THE TASK:
Go through the records below and copy out every line that contains the word "judging".

○ ○ ○ ○ ○

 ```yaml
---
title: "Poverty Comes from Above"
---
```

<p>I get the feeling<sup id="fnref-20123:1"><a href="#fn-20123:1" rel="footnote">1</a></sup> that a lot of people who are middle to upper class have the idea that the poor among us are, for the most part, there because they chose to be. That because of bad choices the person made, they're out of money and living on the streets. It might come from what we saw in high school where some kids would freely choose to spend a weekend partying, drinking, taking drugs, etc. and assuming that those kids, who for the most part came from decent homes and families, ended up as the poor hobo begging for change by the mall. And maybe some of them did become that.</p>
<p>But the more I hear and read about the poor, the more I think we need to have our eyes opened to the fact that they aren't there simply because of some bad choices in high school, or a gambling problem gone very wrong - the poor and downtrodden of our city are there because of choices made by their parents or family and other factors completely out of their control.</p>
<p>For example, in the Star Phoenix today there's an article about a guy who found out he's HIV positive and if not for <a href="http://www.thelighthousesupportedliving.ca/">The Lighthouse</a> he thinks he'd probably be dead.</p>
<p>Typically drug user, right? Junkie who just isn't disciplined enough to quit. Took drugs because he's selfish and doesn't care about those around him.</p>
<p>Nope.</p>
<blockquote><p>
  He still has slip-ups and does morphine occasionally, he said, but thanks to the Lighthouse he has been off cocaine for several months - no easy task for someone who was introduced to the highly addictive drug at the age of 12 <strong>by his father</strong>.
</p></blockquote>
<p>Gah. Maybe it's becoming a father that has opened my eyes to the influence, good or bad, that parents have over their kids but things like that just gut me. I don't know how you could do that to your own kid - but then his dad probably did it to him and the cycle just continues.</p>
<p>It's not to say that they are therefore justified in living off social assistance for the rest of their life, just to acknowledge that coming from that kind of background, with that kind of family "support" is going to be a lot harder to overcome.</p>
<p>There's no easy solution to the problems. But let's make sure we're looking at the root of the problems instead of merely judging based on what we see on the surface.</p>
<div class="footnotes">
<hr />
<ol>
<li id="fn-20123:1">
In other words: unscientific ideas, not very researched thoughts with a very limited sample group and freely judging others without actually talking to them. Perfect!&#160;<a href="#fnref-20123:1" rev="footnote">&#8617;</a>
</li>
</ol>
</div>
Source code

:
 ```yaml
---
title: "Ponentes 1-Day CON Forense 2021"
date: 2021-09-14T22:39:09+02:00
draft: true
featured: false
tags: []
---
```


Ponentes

○ ○ ○ ○ ○

FINISHED TASK:
<p>There's no easy solution to the problems. But let's make sure we're looking at the root of the problems instead of merely judging based on what we see on the surface.</p>
In other words: unscientific ideas, not very researched thoughts with a very limited sample group and freely judging others without actually talking to them. Perfect!&#160;<a href="#fnref-20123:1" rev="footnote">&#8617;</a>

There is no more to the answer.